The Spacing Effect in ACT-R

Because this thesis is about the learning word pairs, only a small part of the ACT-R theory will be explained. A general description about ACT-R will be given and a more in depth description about the declarative memory module. The declarative memory module takes care of storing and retrieving facts from memory. In standard ACT-R this memory module did not account for the spacing effect.

After the adaption by Pavlik and Anderson (2005), the memory module could capture the effects of spacing. But first some knowledge about standard ACT-R is necessary to understand the spacing model in ACT-R.

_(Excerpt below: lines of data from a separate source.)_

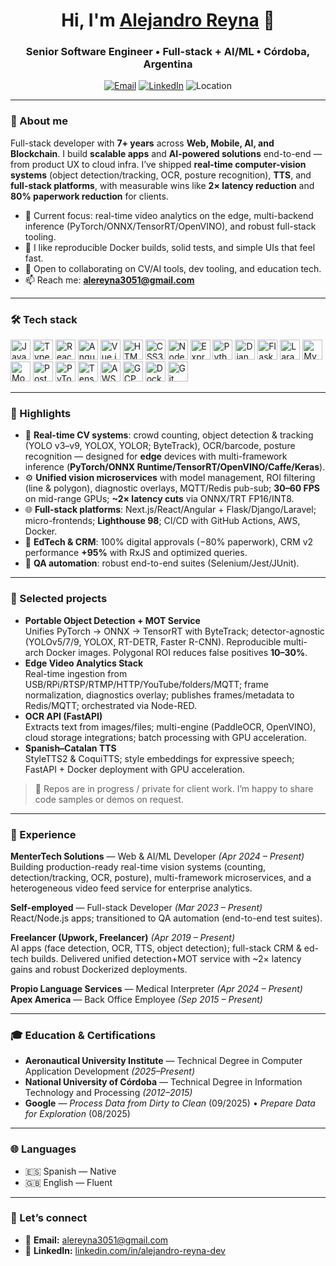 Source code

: <!-- Profile README for Julio Alejandro Reyna -->
<!-- Rename the repository to: <YOUR_GITHUB_USERNAME>/<YOUR_GITHUB_USERNAME> and drop this README.md in the root -->

<h1 align="center">Hi, I'm <a href="mailto:alereyna3051@gmail.com">Alejandro Reyna</a> 👋</h1>
<h3 align="center">Senior Software Engineer • Full-stack + AI/ML • Córdoba, Argentina</h3>
<p align="center">
  <a href="mailto:alereyna3051@gmail.com"><img alt="Email" src="https://img.shields.io/badge/Email-juliolaky%40gmail.com-red?style=for-the-badge"></a>
  <a href="[https://www.linkedin.com/in/alejandro-reyna-dev/](https://www.linkedin.com/in/alejandro-reyna-dev/)"><img alt="LinkedIn" src="https://img.shields.io/badge/LinkedIn-Jul io%20Reyna-0A66C2?style=for-the-badge&logo=linkedin"></a>
  <img alt="Location" src="https://img.shields.io/badge/Córdoba-Argentina-3E8E7E?style=for-the-badge">
</p>

---

### 🧭 About me
Full-stack developer with **7+ years** across **Web, Mobile, AI, and Blockchain**. I build **scalable apps** and **AI-powered solutions** end-to-end — from product UX to cloud infra. I’ve shipped **real-time computer-vision systems** (object detection/tracking, OCR, posture recognition), **TTS**, and **full-stack platforms**, with measurable wins like **2× latency reduction** and **80% paperwork reduction** for clients.

- 🔭 Current focus: real-time video analytics on the edge, multi-backend inference (PyTorch/ONNX/TensorRT/OpenVINO), and robust full-stack tooling.
- 🧪 I like reproducible Docker builds, solid tests, and simple UIs that feel fast.
- 🤝 Open to collaborating on CV/AI tools, dev tooling, and education tech.
- 📫 Reach me: **alereyna3051@gmail.com**

---

### 🛠️ Tech stack
<p>
  <!-- Languages & Frontend -->
  <img src="https://cdn.jsdelivr.net/gh/devicons/devicon/icons/javascript/javascript-original.svg" height="32" alt="JavaScript" />
  <img src="https://cdn.jsdelivr.net/gh/devicons/devicon/icons/typescript/typescript-original.svg" height="32" alt="TypeScript" />
  <img src="https://cdn.jsdelivr.net/gh/devicons/devicon/icons/react/react-original.svg" height="32" alt="React" />
  <img src="https://cdn.jsdelivr.net/gh/devicons/devicon/icons/angularjs/angularjs-original.svg" height="32" alt="Angular" />
  <img src="https://cdn.jsdelivr.net/gh/devicons/devicon/icons/vuejs/vuejs-original.svg" height="32" alt="Vue.js" />
  <img src="https://cdn.jsdelivr.net/gh/devicons/devicon/icons/html5/html5-plain.svg" height="32" alt="HTML5" />
  <img src="https://cdn.jsdelivr.net/gh/devicons/devicon/icons/css3/css3-plain.svg" height="32" alt="CSS3" />
  <!-- Backend -->
  <img src="https://cdn.jsdelivr.net/gh/devicons/devicon/icons/nodejs/nodejs-original.svg" height="32" alt="Node.js" />
  <img src="https://cdn.jsdelivr.net/gh/devicons/devicon/icons/express/express-original.svg" height="32" alt="Express" />
  <img src="https://cdn.jsdelivr.net/gh/devicons/devicon/icons/python/python-original.svg" height="32" alt="Python" />
  <img src="https://cdn.jsdelivr.net/gh/devicons/devicon/icons/django/django-plain.svg" height="32" alt="Django" />
  <img src="https://cdn.jsdelivr.net/gh/devicons/devicon/icons/flask/flask-original.svg" height="32" alt="Flask" />
  <img src="https://cdn.jsdelivr.net/gh/devicons/devicon/icons/laravel/laravel-original-wordmark.svg" height="32" alt="Laravel" />
  <img src="https://cdn.jsdelivr.net/gh/devicons/devicon/icons/mysql/mysql-original.svg" height="32" alt="MySQL" />
  <img src="https://cdn.jsdelivr.net/gh/devicons/devicon/icons/mongodb/mongodb-original.svg" height="32" alt="MongoDB" />
  <img src="https://cdn.jsdelivr.net/gh/devicons/devicon/icons/postgresql/postgresql-original.svg" height="32" alt="PostgreSQL" />
  <!-- AI/ML -->
  <img src="https://cdn.jsdelivr.net/gh/devicons/devicon/icons/pytorch/pytorch-original.svg" height="32" alt="PyTorch" />
  <img src="https://cdn.jsdelivr.net/gh/devicons/devicon/icons/tensorflow/tensorflow-original.svg" height="32" alt="TensorFlow" />
  <!-- Cloud/Tools -->
  <img src="https://cdn.jsdelivr.net/gh/devicons/devicon/icons/amazonwebservices/amazonwebservices-original-wordmark.svg" height="32" alt="AWS" />
  <img src="https://cdn.jsdelivr.net/gh/devicons/devicon/icons/googlecloud/googlecloud-original.svg" height="32" alt="GCP" />
  <img src="https://cdn.jsdelivr.net/gh/devicons/devicon/icons/docker/docker-original.svg" height="32" alt="Docker" />
  <img src="https://cdn.jsdelivr.net/gh/devicons/devicon/icons/git/git-original.svg" height="32" alt="Git" />
</p>

---

### 🚀 Highlights
- 🧠 **Real-time CV systems**: crowd counting, object detection & tracking (YOLO v3–v9, YOLOX, YOLOR; ByteTrack), OCR/barcode, posture recognition — designed for **edge** devices with multi-framework inference (**PyTorch/ONNX Runtime/TensorRT/OpenVINO/Caffe/Keras**).
- ⚙️ **Unified vision microservices** with model management, ROI filtering (line & polygon), diagnostic overlays, MQTT/Redis pub-sub; **30–60 FPS** on mid-range GPUs; **~2× latency cuts** via ONNX/TRT FP16/INT8.
- 🌐 **Full-stack platforms**: Next.js/React/Angular + Flask/Django/Laravel; micro-frontends; **Lighthouse 98**; CI/CD with GitHub Actions, AWS, Docker.
- 🏥 **EdTech & CRM**: 100% digital approvals (−80% paperwork), CRM v2 performance **+95%** with RxJS and optimized queries.
- 🧪 **QA automation**: robust end-to-end suites (Selenium/Jest/JUnit).

---

### 🔎 Selected projects
- **Portable Object Detection + MOT Service**  
  Unifies PyTorch → ONNX → TensorRT with ByteTrack; detector-agnostic (YOLOv5/7/9, YOLOX, RT-DETR, Faster R-CNN). Reproducible multi-arch Docker images. Polygonal ROI reduces false positives **10–30%**.
- **Edge Video Analytics Stack**  
  Real-time ingestion from USB/RPi/RTSP/RTMP/HTTP/YouTube/folders/MQTT; frame normalization, diagnostics overlay; publishes frames/metadata to Redis/MQTT; orchestrated via Node-RED.
- **OCR API (FastAPI)**  
  Extracts text from images/files; multi-engine (PaddleOCR, OpenVINO), cloud storage integrations; batch processing with GPU acceleration.
- **Spanish–Catalan TTS**  
  StyleTTS2 & CoquiTTS; style embeddings for expressive speech; FastAPI + Docker deployment with GPU acceleration.

> 🔗 Repos are in progress / private for client work. I’m happy to share code samples or demos on request.

---

### 💼 Experience
**MenterTech Solutions** — Web & AI/ML Developer *(Apr 2024 – Present)*  
Building production-ready real-time vision systems (counting, detection/tracking, OCR, posture), multi-framework microservices, and a heterogeneous video feed service for enterprise analytics.

**Self-employed** — Full-stack Developer *(Mar 2023 – Present)*  
React/Node.js apps; transitioned to QA automation (end-to-end test suites).

**Freelancer (Upwork, Freelancer)** *(Apr 2019 – Present)*  
AI apps (face detection, OCR, TTS, object detection); full-stack CRM & ed-tech builds. Delivered unified detection+MOT service with ~2× latency gains and robust Dockerized deployments.

**Propio Language Services** — Medical Interpreter *(Apr 2024 – Present)*  
**Apex America** — Back Office Employee *(Sep 2015 – Present)*

---

### 🎓 Education & Certifications
- **Aeronautical University Institute** — Technical Degree in Computer Application Development *(2025–Present)*  
- **National University of Córdoba** — Technical Degree in Information Technology and Processing *(2012–2015)*  
- **Google** — *Process Data from Dirty to Clean* (09/2025) • *Prepare Data for Exploration* (08/2025)

---

### 🌐 Languages
- 🇪🇸 Spanish — Native  
- 🇬🇧 English — Fluent

---

### 🤝 Let’s connect
- 💌 **Email:** [alereyna3051@gmail.com](mailto:alereyna3051@gmail.com)  
- 💼 **LinkedIn:** [linkedin.com/in/alejandro-reyna-dev](https://www.linkedin.com/in/alejandro-reyna-dev/)


<!-- Optional: GitHub stats (consider enabling once repos exist)
<p align="center">
  <img src="https://github-readme-streak-stats.herokuapp.com?user=<YOUR_GITHUB_USERNAME>&theme=default" alt="GitHub Streak" />
  <img src="https://github-readme-stats.vercel.app/api?username=<YOUR_GITHUB_USERNAME>&show_icons=true" alt="GitHub Stats" />
</p>
-->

2.1 ACT-R: a Model of Cognition

ACT-R (Adaptive Character of Thought - Rational) (Anderson, 2007; Anderson et al., 2004) is an architecture of cognition. It describes how human knowledge is acquired and produced. The basic components in ACT-R are declarative and procedural knowledge. The declarative knowledge refers to facts and explicit knowledge. This kind of knowledge is represented by chunks, which are memory items or facts. Procedural knowledge on the other hand is rule-like and refers to implicit knowledge.

For example, production rules can specify how to retrieve and use declarative knowledge.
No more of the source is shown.